Foram aprovados 409 dos 411 artigos da nova Constituição.

Entre as aprovações esta o artigo sobre a realização de um referendo para decisão da continuidade, ou não, de Evo Morales.

Um ponto que já havia sido colocado em prática, mas não contava na carta magna é o dos hidrocarbonetos serem “propriedade” YPFB, estatal boliviana, e empresas petroleiras serem meras “prestadoras de serviços”.

Isto afeta diretamente os interesses da Petrobrás em território Boliviano.

Durante o processo de aprovação que foi feita “a toque de caixa“, como muito bem definiu a oposição, ocorreram várias irregularidades, como por exemplo, a mudança do local de deliberação para a cidade natal de Evo Morales e aprovação com menos do que o mínimo de constituintes exigido para aprovação da constituição.
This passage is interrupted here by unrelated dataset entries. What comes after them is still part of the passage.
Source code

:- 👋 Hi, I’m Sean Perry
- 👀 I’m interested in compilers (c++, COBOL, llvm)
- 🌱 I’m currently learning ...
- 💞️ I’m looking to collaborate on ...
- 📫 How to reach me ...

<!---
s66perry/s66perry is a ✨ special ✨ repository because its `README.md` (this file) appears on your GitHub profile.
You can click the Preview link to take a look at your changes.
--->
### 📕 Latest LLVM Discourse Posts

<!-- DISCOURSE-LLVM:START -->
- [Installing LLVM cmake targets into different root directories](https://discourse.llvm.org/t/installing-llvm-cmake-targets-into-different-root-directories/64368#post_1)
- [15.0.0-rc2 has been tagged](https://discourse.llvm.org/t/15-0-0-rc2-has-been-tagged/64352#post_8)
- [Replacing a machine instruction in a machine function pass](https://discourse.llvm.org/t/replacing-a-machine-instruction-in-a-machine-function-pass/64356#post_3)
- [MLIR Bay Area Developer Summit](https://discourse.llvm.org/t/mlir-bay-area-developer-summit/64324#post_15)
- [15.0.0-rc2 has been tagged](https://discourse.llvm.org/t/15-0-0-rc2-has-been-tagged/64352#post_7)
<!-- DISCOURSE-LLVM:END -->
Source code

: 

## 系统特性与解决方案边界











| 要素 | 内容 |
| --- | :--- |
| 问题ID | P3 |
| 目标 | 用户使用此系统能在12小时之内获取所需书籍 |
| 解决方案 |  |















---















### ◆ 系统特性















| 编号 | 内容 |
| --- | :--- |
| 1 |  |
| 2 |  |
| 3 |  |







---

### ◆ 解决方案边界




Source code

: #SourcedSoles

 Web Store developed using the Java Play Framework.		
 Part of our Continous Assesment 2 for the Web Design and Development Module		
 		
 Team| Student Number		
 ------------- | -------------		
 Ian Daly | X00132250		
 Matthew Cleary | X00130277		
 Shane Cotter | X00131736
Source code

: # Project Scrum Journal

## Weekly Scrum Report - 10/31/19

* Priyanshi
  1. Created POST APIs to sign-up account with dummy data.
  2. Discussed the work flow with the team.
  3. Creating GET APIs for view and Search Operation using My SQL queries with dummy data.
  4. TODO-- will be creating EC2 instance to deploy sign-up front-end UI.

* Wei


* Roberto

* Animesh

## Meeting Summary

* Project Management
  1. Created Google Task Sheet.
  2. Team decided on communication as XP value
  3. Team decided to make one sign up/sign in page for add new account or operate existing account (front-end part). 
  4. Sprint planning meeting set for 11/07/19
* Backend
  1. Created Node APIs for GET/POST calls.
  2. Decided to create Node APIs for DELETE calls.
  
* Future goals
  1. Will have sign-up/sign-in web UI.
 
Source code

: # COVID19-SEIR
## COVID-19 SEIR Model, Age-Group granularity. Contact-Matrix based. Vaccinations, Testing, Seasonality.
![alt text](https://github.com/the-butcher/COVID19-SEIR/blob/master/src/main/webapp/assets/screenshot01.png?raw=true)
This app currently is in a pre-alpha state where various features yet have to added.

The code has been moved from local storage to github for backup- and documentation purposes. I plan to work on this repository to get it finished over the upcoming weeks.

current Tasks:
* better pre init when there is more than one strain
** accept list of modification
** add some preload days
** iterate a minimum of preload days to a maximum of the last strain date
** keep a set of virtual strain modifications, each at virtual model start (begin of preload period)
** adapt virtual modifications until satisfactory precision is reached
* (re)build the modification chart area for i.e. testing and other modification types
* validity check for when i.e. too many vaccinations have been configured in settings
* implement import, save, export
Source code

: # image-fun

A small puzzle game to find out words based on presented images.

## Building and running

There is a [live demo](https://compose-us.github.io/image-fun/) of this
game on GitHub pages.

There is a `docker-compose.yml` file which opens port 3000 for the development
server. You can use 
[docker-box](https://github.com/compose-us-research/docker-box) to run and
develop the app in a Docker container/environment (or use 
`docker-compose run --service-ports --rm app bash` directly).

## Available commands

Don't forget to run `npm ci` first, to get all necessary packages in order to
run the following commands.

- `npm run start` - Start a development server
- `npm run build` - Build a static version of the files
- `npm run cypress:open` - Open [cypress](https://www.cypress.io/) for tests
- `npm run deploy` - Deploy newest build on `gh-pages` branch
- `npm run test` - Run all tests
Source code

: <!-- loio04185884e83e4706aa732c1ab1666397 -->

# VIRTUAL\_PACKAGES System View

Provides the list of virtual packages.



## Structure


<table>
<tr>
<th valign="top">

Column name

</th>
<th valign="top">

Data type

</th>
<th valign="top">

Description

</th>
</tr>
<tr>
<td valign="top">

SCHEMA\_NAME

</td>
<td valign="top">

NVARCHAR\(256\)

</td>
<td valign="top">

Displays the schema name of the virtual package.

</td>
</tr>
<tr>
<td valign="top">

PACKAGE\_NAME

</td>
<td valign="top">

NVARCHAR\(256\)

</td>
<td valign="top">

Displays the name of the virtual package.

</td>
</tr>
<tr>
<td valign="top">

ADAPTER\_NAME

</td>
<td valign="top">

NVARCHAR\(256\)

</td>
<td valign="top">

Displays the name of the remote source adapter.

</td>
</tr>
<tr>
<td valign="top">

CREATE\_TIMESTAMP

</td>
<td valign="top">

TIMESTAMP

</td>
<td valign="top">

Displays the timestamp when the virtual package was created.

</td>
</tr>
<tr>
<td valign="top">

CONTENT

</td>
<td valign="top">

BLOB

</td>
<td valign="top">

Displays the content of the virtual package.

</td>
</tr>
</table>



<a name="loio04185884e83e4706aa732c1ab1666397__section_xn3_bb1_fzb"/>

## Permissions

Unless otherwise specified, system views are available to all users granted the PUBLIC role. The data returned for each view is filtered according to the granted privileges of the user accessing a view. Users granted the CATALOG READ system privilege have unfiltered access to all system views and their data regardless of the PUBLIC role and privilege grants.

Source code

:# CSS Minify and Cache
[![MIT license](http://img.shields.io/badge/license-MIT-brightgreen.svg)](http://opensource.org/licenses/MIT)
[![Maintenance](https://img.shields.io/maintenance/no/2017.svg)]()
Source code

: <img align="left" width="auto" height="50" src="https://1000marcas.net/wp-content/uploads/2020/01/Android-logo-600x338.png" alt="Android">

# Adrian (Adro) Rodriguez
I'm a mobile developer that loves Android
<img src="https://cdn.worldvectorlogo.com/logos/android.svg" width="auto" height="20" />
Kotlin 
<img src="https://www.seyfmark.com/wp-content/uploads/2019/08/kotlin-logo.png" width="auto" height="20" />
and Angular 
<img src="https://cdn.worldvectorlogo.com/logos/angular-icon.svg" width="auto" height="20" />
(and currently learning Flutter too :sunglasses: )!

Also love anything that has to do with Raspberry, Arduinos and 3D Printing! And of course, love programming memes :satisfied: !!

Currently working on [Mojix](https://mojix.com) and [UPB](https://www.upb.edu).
Eram necessários 170 votos dos 255, mas contavam apenas com 164 aliados do governo.

Sobraram muitas polêmicas, como por exemplo, a não definição da capital constitucional do país, existe a disputa entre Sucre e La Paz, o que já provocou vários confrontos.

Duas questões ficaram para ser decididas em referendo popular, sobre a propriedade da terra e sobre o latifúndio.

Os conflitos tendem a se estender por mais tempo, pois cinco dos nove Estados que compõe a Bolívia pregam que não irão se submeter à nova carta magna.